(DATA IN THIS EXERCISE Opens)

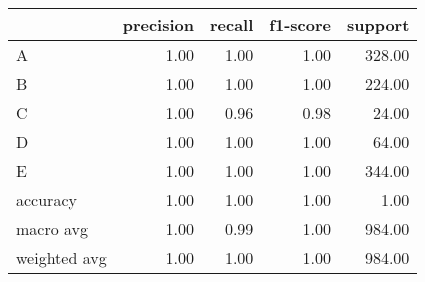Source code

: \begin{tabular}{|l|r|r|r|r|}
\hline
{} &  precision &  recall &  f1-score &  support \\
\hline
A            &       1.00 &    1.00 &      1.00 &   328.00 \\
B            &       1.00 &    1.00 &      1.00 &   224.00 \\
C            &       1.00 &    0.96 &      0.98 &    24.00 \\
D            &       1.00 &    1.00 &      1.00 &    64.00 \\
E            &       1.00 &    1.00 &      1.00 &   344.00 \\
accuracy     &       1.00 &    1.00 &      1.00 &     1.00 \\
macro avg    &       1.00 &    0.99 &      1.00 &   984.00 \\
weighted avg &       1.00 &    1.00 &      1.00 &   984.00 \\
\hline
\end{tabular}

(DATA IN THIS EXERCISE Closes)

### WHAT NEEDS TO BE DONE:
Drop the pictures and reproduce the rest of the data above exactly.

### EXERCISE SOLUTION:
Source code

: \begin{tabular}{|l|r|r|r|r|}
\hline
{} &  precision &  recall &  f1-score &  support \\
\hline
A            &       1.00 &    1.00 &      1.00 &   328.00 \\
B            &       1.00 &    1.00 &      1.00 &   224.00 \\
C            &       1.00 &    0.96 &      0.98 &    24.00 \\
D            &       1.00 &    1.00 &      1.00 &    64.00 \\
E            &       1.00 &    1.00 &      1.00 &   344.00 \\
accuracy     &       1.00 &    1.00 &      1.00 &     1.00 \\
macro avg    &       1.00 &    0.99 &      1.00 &   984.00 \\
weighted avg &       1.00 &    1.00 &      1.00 &   984.00 \\
\hline
\end{tabular}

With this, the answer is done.